Becoming Rain: Chapter 47
“Hey.” A hand softly squeezes mine. I peer up into Rain’s eyes, brimming with tenderness.
Where am I? Still sitting on my couch, with a bowling ball weighing my chest down. Where I’ve been since the police told me that Rust is dead. They wouldn’t give me any details, other than that he had been identified by their forensics team and that the death was under investigation. And then they grilled me for ten minutes, asking me if Rust had enemies, if I was aware of any altercations that Rust had been in lately.
One name came to mind immediately.
But, to name him would mean opening up a giant can that I don’t know how to handle yet.
Rain told them in a polite but firm way that they needed to leave and we’d get back to them soon.
“Is Bridgette okay with watching the dogs?” My next-door neighbor, a thirty-eight-year-old wealthy divorcée with two boys in private school, has always been willing to dog-sit Licks when I’m in a jam.
“Yup. For as long as we need.” Rain holds up her keys. “Let’s go.”
She insisted on running back to her condo to pick up her car keys. I don’t know how long she was gone. I don’t know why she insisted on driving her own car. I don’t know how I’m going to get to the front door.
But I manage, with Rain holding my hand the entire way.
“This one, right?” Rain asks, pulling her car into the driveway of the tidy white bungalow where I grew up. It was my grandparents’ home, and when my grandpa died, Rust not only let my mom have it free and clear, he also sunk money into it, replacing the roof, the furnace, and the flooring, and bringing the ’60s-style kitchen and bathrooms into the twenty-first century.
Rust has always been there to take care of us.
And now he’s dead.
Bile rises up my throat for the hundredth time in the last hour. I’m about to ask Rain to stop the car so I can hop out and puke. Thankfully, the driveway’s short and I’m out of the car within seconds.

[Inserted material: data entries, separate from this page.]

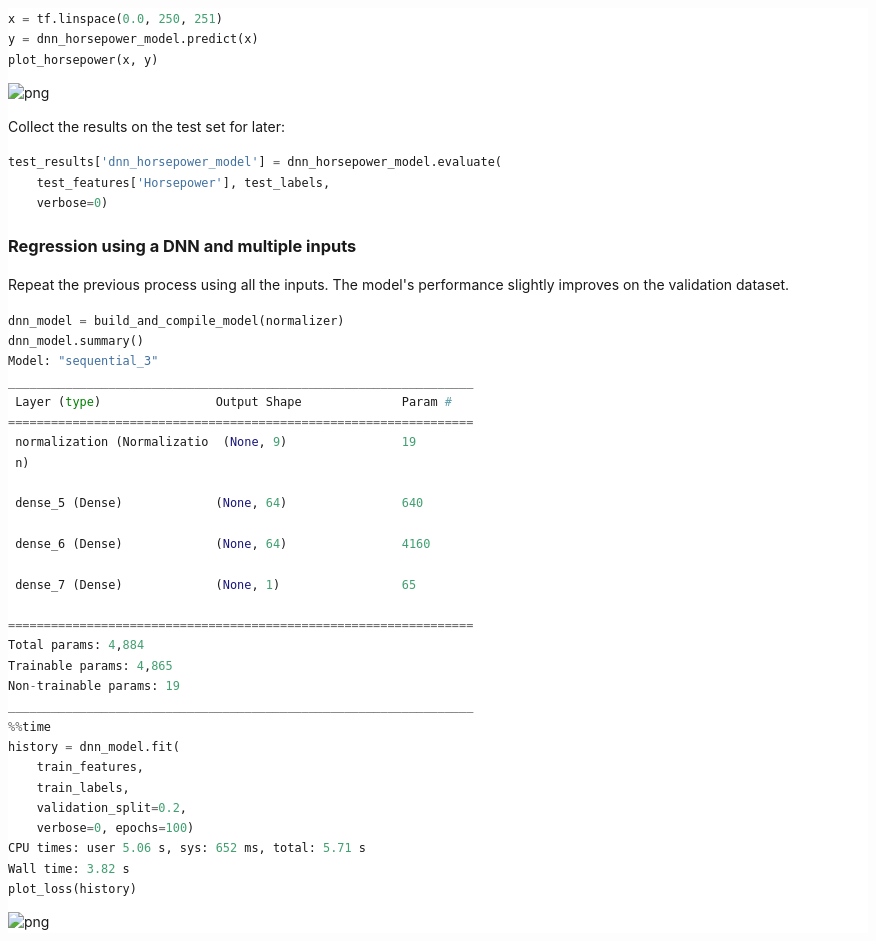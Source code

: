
 ```python
x = tf.linspace(0.0, 250, 251)
y = dnn_horsepower_model.predict(x)
plot_horsepower(x, y)
```

![png](https://www.tensorflow.org/tutorials/keras/regression_files/output_rsf9rD8I17Wq_0.png)

Collect the results on the test set for later:

```python
test_results['dnn_horsepower_model'] = dnn_horsepower_model.evaluate(
    test_features['Horsepower'], test_labels,
    verbose=0)
```

### Regression using a DNN and multiple inputs

Repeat the previous process using all the inputs. The model's performance slightly improves on the validation dataset.

```python
dnn_model = build_and_compile_model(normalizer)
dnn_model.summary()
Model: "sequential_3"
_________________________________________________________________
 Layer (type)                Output Shape              Param #   
=================================================================
 normalization (Normalizatio  (None, 9)                19        
 n)                                                              
                                                                 
 dense_5 (Dense)             (None, 64)                640       
                                                                 
 dense_6 (Dense)             (None, 64)                4160      
                                                                 
 dense_7 (Dense)             (None, 1)                 65        
                                                                 
=================================================================
Total params: 4,884
Trainable params: 4,865
Non-trainable params: 19
_________________________________________________________________
%%time
history = dnn_model.fit(
    train_features,
    train_labels,
    validation_split=0.2,
    verbose=0, epochs=100)
CPU times: user 5.06 s, sys: 652 ms, total: 5.71 s
Wall time: 3.82 s
plot_loss(history)
```

![png](https://www.tensorflow.org/tutorials/keras/regression_files/output_-9Dbj0fX23RQ_0.png)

“It’s a nice, old neighborhood,” she murmurs, her eyes roaming over the giant oak trees that Ana and I used to climb. Clutching her purse tight to her side, she takes my hand. “Come on, let’s get inside.”

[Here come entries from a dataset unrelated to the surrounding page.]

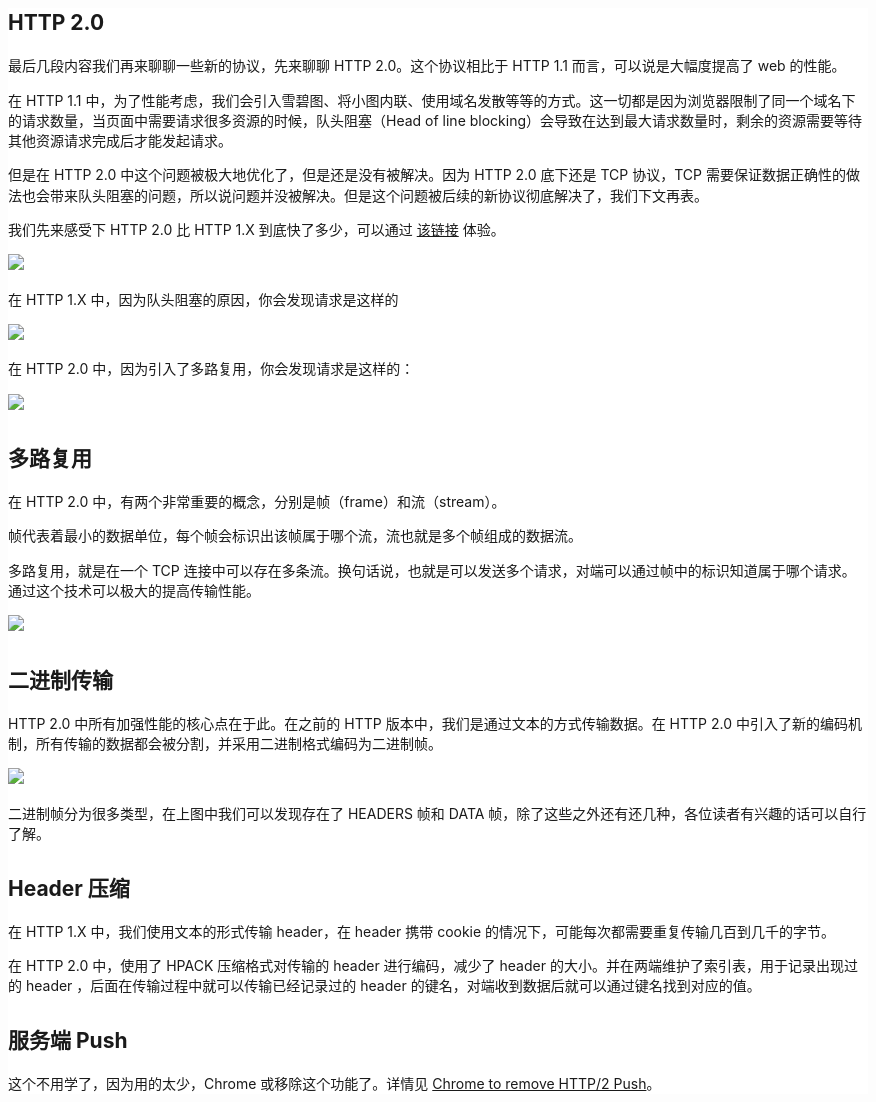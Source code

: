 
## HTTP 2.0

最后几段内容我们再来聊聊一些新的协议，先来聊聊 HTTP 2.0。这个协议相比于 HTTP 1.1 而言，可以说是大幅度提高了 web 的性能。

在 HTTP 1.1 中，为了性能考虑，我们会引入雪碧图、将小图内联、使用域名发散等等的方式。这一切都是因为浏览器限制了同一个域名下的请求数量，当页面中需要请求很多资源的时候，队头阻塞（Head of line blocking）会导致在达到最大请求数量时，剩余的资源需要等待其他资源请求完成后才能发起请求。

但是在 HTTP 2.0 中这个问题被极大地优化了，但是还是没有被解决。因为 HTTP 2.0 底下还是 TCP 协议，TCP 需要保证数据正确性的做法也会带来队头阻塞的问题，所以说问题并没被解决。但是这个问题被后续的新协议彻底解决了，我们下文再表。

我们先来感受下 HTTP 2.0 比 HTTP 1.X 到底快了多少，可以通过 [该链接](https://http2.akamai.com/demo) 体验。

![](https://yck-1254263422.cos.ap-shanghai.myqcloud.com/blog/2019-06-01-043750.png)

在 HTTP 1.X 中，因为队头阻塞的原因，你会发现请求是这样的

![](https://yck-1254263422.cos.ap-shanghai.myqcloud.com/blog/2019-06-01-043751.png)

在 HTTP 2.0 中，因为引入了多路复用，你会发现请求是这样的：

![](https://yck-1254263422.cos.ap-shanghai.myqcloud.com/blog/2019-06-01-043753.png)

## 多路复用

在 HTTP 2.0 中，有两个非常重要的概念，分别是帧（frame）和流（stream）。

帧代表着最小的数据单位，每个帧会标识出该帧属于哪个流，流也就是多个帧组成的数据流。

多路复用，就是在一个 TCP 连接中可以存在多条流。换句话说，也就是可以发送多个请求，对端可以通过帧中的标识知道属于哪个请求。通过这个技术可以极大的提高传输性能。

![](https://yck-1254263422.cos.ap-shanghai.myqcloud.com/blog/2019-06-01-043800.png)

## 二进制传输

HTTP 2.0 中所有加强性能的核心点在于此。在之前的 HTTP 版本中，我们是通过文本的方式传输数据。在 HTTP 2.0 中引入了新的编码机制，所有传输的数据都会被分割，并采用二进制格式编码为二进制帧。

![](https://yck-1254263422.cos.ap-shanghai.myqcloud.com/blog/2019-06-01-43760.png)

二进制帧分为很多类型，在上图中我们可以发现存在了 HEADERS 帧和 DATA 帧，除了这些之外还有还几种，各位读者有兴趣的话可以自行了解。

## Header 压缩

在 HTTP 1.X 中，我们使用文本的形式传输 header，在 header 携带 cookie 的情况下，可能每次都需要重复传输几百到几千的字节。

在 HTTP 2.0 中，使用了 HPACK 压缩格式对传输的 header 进行编码，减少了 header 的大小。并在两端维护了索引表，用于记录出现过的 header ，后面在传输过程中就可以传输已经记录过的 header 的键名，对端收到数据后就可以通过键名找到对应的值。

## 服务端 Push

这个不用学了，因为用的太少，Chrome 或移除这个功能了。详情见 [Chrome to remove HTTP/2 Push](https://www.ctrl.blog/entry/http2-push-chromium-deprecation.html)。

Even in this perpetual state of shock that I’ve fallen into, I can’t help but notice the edge in Rain’s movements. Maybe she’s wondering the same thing I am—does this have anything to do with the angry Russian from last night?
And am I next?
I don’t see any benefit to killing me. But, without Rust, the entire organization falls apart, so killing Rust wouldn’t be smart on Vlad’s end either.

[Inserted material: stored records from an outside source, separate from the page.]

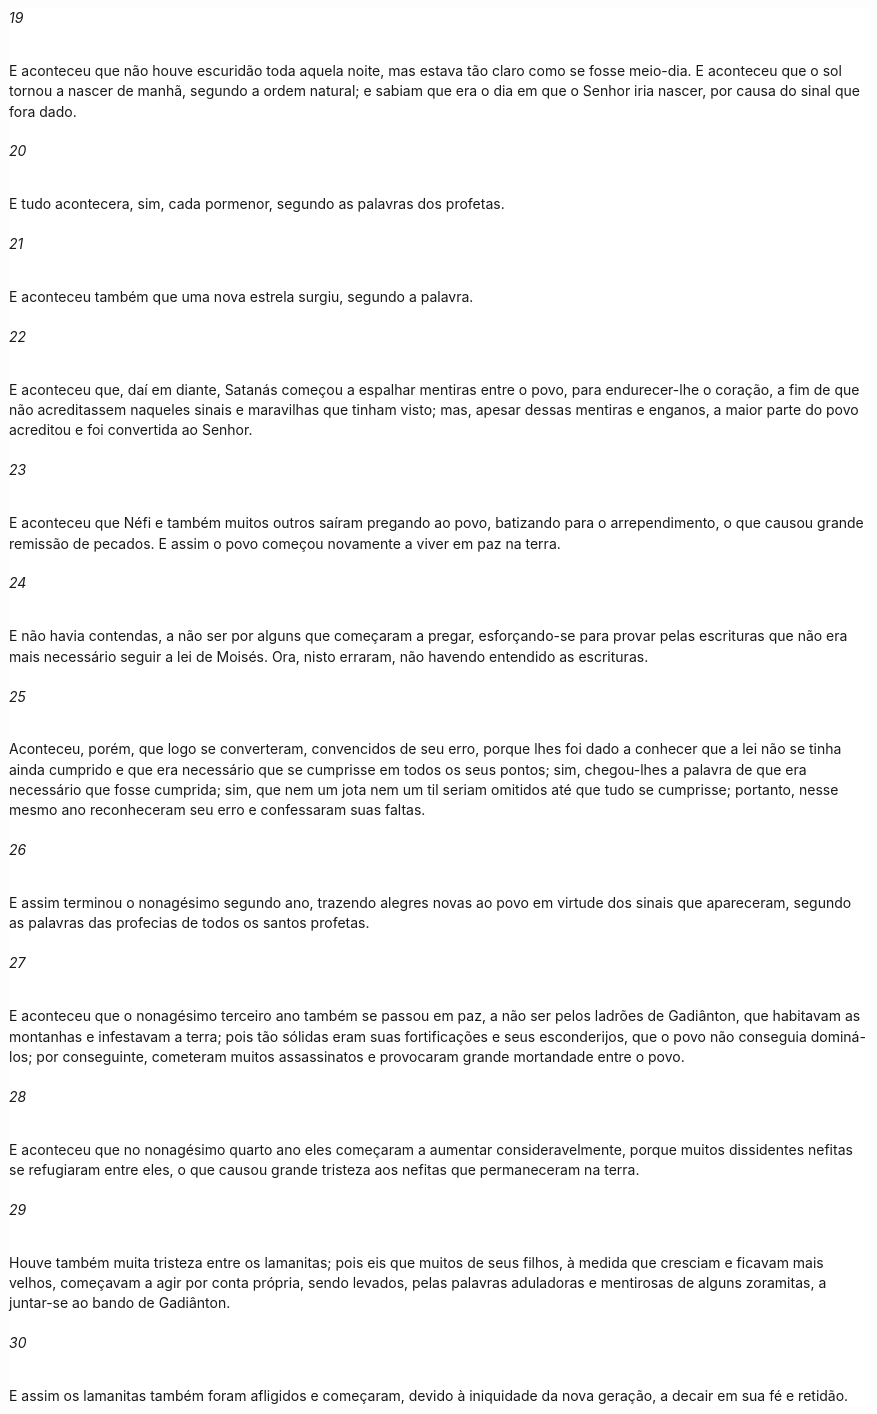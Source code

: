###### 19 
E aconteceu que não houve escuridão toda aquela noite, mas estava tão claro como se fosse meio-dia. E aconteceu que o sol tornou a nascer de manhã, segundo a ordem natural; e sabiam que era o dia em que o Senhor iria nascer, por causa do sinal que fora dado.

###### 20 
E tudo acontecera, sim, cada pormenor, segundo as palavras dos profetas.

###### 21 
E aconteceu também que uma nova estrela surgiu, segundo a palavra.

###### 22 
E aconteceu que, daí em diante, Satanás começou a espalhar mentiras entre o povo, para endurecer-lhe o coração, a fim de que não acreditassem naqueles sinais e maravilhas que tinham visto; mas, apesar dessas mentiras e enganos, a maior parte do povo acreditou e foi convertida ao Senhor.

###### 23 
E aconteceu que Néfi e também muitos outros saíram pregando ao povo, batizando para o arrependimento, o que causou grande remissão de pecados. E assim o povo começou novamente a viver em paz na terra.

###### 24 
E não havia contendas, a não ser por alguns que começaram a pregar, esforçando-se para provar pelas escrituras que não era mais necessário seguir a lei de Moisés. Ora, nisto erraram, não havendo entendido as escrituras.

###### 25 
Aconteceu, porém, que logo se converteram, convencidos de seu erro, porque lhes foi dado a conhecer que a lei não se tinha ainda cumprido e que era necessário que se cumprisse em todos os seus pontos; sim, chegou-lhes a palavra de que era necessário que fosse cumprida; sim, que nem um jota nem um til seriam omitidos até que tudo se cumprisse; portanto, nesse mesmo ano reconheceram seu erro e confessaram suas faltas.

###### 26 
E assim terminou o nonagésimo segundo ano, trazendo alegres novas ao povo em virtude dos sinais que apareceram, segundo as palavras das profecias de todos os santos profetas.

###### 27 
E aconteceu que o nonagésimo terceiro ano também se passou em paz, a não ser pelos ladrões de Gadiânton, que habitavam as montanhas e infestavam a terra; pois tão sólidas eram suas fortificações e seus esconderijos, que o povo não conseguia dominá-los; por conseguinte, cometeram muitos assassinatos e provocaram grande mortandade entre o povo.

###### 28 
E aconteceu que no nonagésimo quarto ano eles começaram a aumentar consideravelmente, porque muitos dissidentes nefitas se refugiaram entre eles, o que causou grande tristeza aos nefitas que permaneceram na terra.

###### 29 
Houve também muita tristeza entre os lamanitas; pois eis que muitos de seus filhos, à medida que cresciam e ficavam mais velhos, começavam a agir por conta própria, sendo levados, pelas palavras aduladoras e mentirosas de alguns zoramitas, a juntar-se ao bando de Gadiânton.

###### 30 
E assim os lamanitas também foram afligidos e começaram, devido à iniquidade da nova geração, a decair em sua fé e retidão.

Which leaves me wondering . . . who the hell did it?
She leads me up the front steps to the covered porch that my mom used to sit on, waiting for Ana and me to come home from playing with the neighborhood kids. They don’t creak like they used to, thanks to Rust, who had the entire thing replaced after Ana, at eight years old, fell through a rotten floorboard. I remember that day well. Rust and Deda went head-to-head, my old-school Russian grandpa’s philosophy of hiding imperfections behind a fresh coat of paint every year the cause for Ana’s broken leg.
It was the first time I ever saw my grandpa, a stubborn man by his own admission, relinquish power to Rust.
My mom answers the door in a red robe, the light from the porch highlighting the near black roots of her platinum-blond hair. For a woman who works as a hairstylist, I’d think she would stay on top of that more. I asked her about it once; she said she liked the look.
“Luke, what are you doing here so late?” Her worried eyes dart between me and Rain. “Is something wrong?”
That painful ball forms in my throat again. I don’t know how to tell her. She and Rust have always been close. The only reason she wasn’t listed as next-of-kin instead is because Rust knew how fragile she was. God knows what this will do to her.
Ana appears in the doorway behind her, the same confused look on her pretty face.
Rain gives my hand a squeeze. Somehow it helps. “Yeah.” I clear the rasp out of my throat. “Something’s definitely wrong.”